[Work task] Go through the records and transcribe them exactly, passing over any picture.

[Material provided]
>>

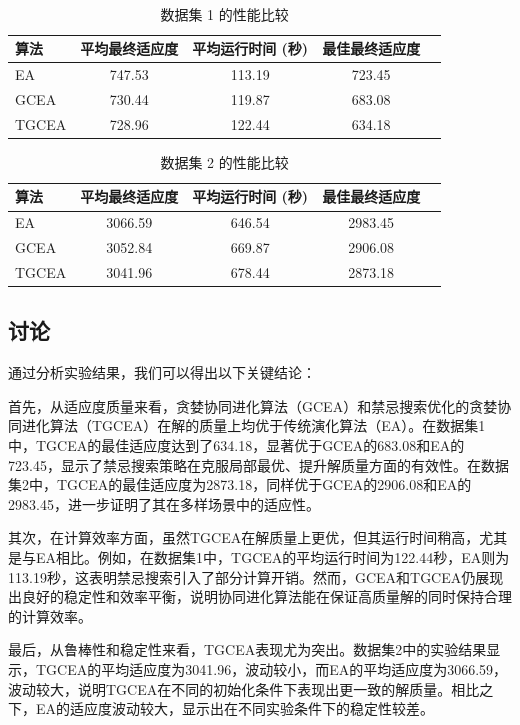 \documentclass[12pt,a4paper,oneside]{ctexart}
\begin{document}
	\newpage\
	\begin{table}[h!]
		\centering
		\caption{数据集 1 的性能比较}
		\begin{tabular}{lcccc}
			\toprule
			\textbf{算法} & \textbf{平均最终适应度} & \textbf{平均运行时间 (秒)} & \textbf{最佳最终适应度} \\
			\midrule
			EA    & 747.53 & 113.19 & 723.45 \\
			GCEA  & 730.44 & 119.87 & 683.08 \\
			TGCEA & 728.96 & 122.44 & 634.18 \\
			\bottomrule
		\end{tabular}
	\end{table}
	
	\begin{table}[h!]
		\centering
		\caption{数据集 2 的性能比较}
		\begin{tabular}{lcccc}
			\toprule
			\textbf{算法} & \textbf{平均最终适应度} & \textbf{平均运行时间 (秒)} & \textbf{最佳最终适应度} \\
			\midrule
			EA    & 3066.59 & 646.54 & 2983.45 \\
			GCEA  & 3052.84 & 669.87 & 2906.08 \\
			TGCEA & 3041.96 & 678.44 & 2873.18 \\
			\bottomrule
		\end{tabular}
	\end{table}

	
\subsection{讨论}

通过分析实验结果，我们可以得出以下关键结论：

首先，从适应度质量来看，贪婪协同进化算法（GCEA）和禁忌搜索优化的贪婪协同进化算法（TGCEA）在解的质量上均优于传统演化算法（EA）。在数据集1中，TGCEA的最佳适应度达到了634.18，显著优于GCEA的683.08和EA的723.45，显示了禁忌搜索策略在克服局部最优、提升解质量方面的有效性。在数据集2中，TGCEA的最佳适应度为2873.18，同样优于GCEA的2906.08和EA的2983.45，进一步证明了其在多样场景中的适应性。

其次，在计算效率方面，虽然TGCEA在解质量上更优，但其运行时间稍高，尤其是与EA相比。例如，在数据集1中，TGCEA的平均运行时间为122.44秒，EA则为113.19秒，这表明禁忌搜索引入了部分计算开销。然而，GCEA和TGCEA仍展现出良好的稳定性和效率平衡，说明协同进化算法能在保证高质量解的同时保持合理的计算效率。

最后，从鲁棒性和稳定性来看，TGCEA表现尤为突出。数据集2中的实验结果显示，TGCEA的平均适应度为3041.96，波动较小，而EA的平均适应度为3066.59，波动较大，说明TGCEA在不同的初始化条件下表现出更一致的解质量。相比之下，EA的适应度波动较大，显示出在不同实验条件下的稳定性较差。
\end{document}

<<

[Response below]
 \documentclass[12pt,a4paper,oneside]{ctexart}
\begin{document}
	\newpage\
	\begin{table}[h!]
		\centering
		\caption{数据集 1 的性能比较}
		\begin{tabular}{lcccc}
			\toprule
			\textbf{算法} & \textbf{平均最终适应度} & \textbf{平均运行时间 (秒)} & \textbf{最佳最终适应度} \\
			\midrule
			EA    & 747.53 & 113.19 & 723.45 \\
			GCEA  & 730.44 & 119.87 & 683.08 \\
			TGCEA & 728.96 & 122.44 & 634.18 \\
			\bottomrule
		\end{tabular}
	\end{table}
	
	\begin{table}[h!]
		\centering
		\caption{数据集 2 的性能比较}
		\begin{tabular}{lcccc}
			\toprule
			\textbf{算法} & \textbf{平均最终适应度} & \textbf{平均运行时间 (秒)} & \textbf{最佳最终适应度} \\
			\midrule
			EA    & 3066.59 & 646.54 & 2983.45 \\
			GCEA  & 3052.84 & 669.87 & 2906.08 \\
			TGCEA & 3041.96 & 678.44 & 2873.18 \\
			\bottomrule
		\end{tabular}
	\end{table}

	
\subsection{讨论}

通过分析实验结果，我们可以得出以下关键结论：

首先，从适应度质量来看，贪婪协同进化算法（GCEA）和禁忌搜索优化的贪婪协同进化算法（TGCEA）在解的质量上均优于传统演化算法（EA）。在数据集1中，TGCEA的最佳适应度达到了634.18，显著优于GCEA的683.08和EA的723.45，显示了禁忌搜索策略在克服局部最优、提升解质量方面的有效性。在数据集2中，TGCEA的最佳适应度为2873.18，同样优于GCEA的2906.08和EA的2983.45，进一步证明了其在多样场景中的适应性。

其次，在计算效率方面，虽然TGCEA在解质量上更优，但其运行时间稍高，尤其是与EA相比。例如，在数据集1中，TGCEA的平均运行时间为122.44秒，EA则为113.19秒，这表明禁忌搜索引入了部分计算开销。然而，GCEA和TGCEA仍展现出良好的稳定性和效率平衡，说明协同进化算法能在保证高质量解的同时保持合理的计算效率。

最后，从鲁棒性和稳定性来看，TGCEA表现尤为突出。数据集2中的实验结果显示，TGCEA的平均适应度为3041.96，波动较小，而EA的平均适应度为3066.59，波动较大，说明TGCEA在不同的初始化条件下表现出更一致的解质量。相比之下，EA的适应度波动较大，显示出在不同实验条件下的稳定性较差。
\end{document}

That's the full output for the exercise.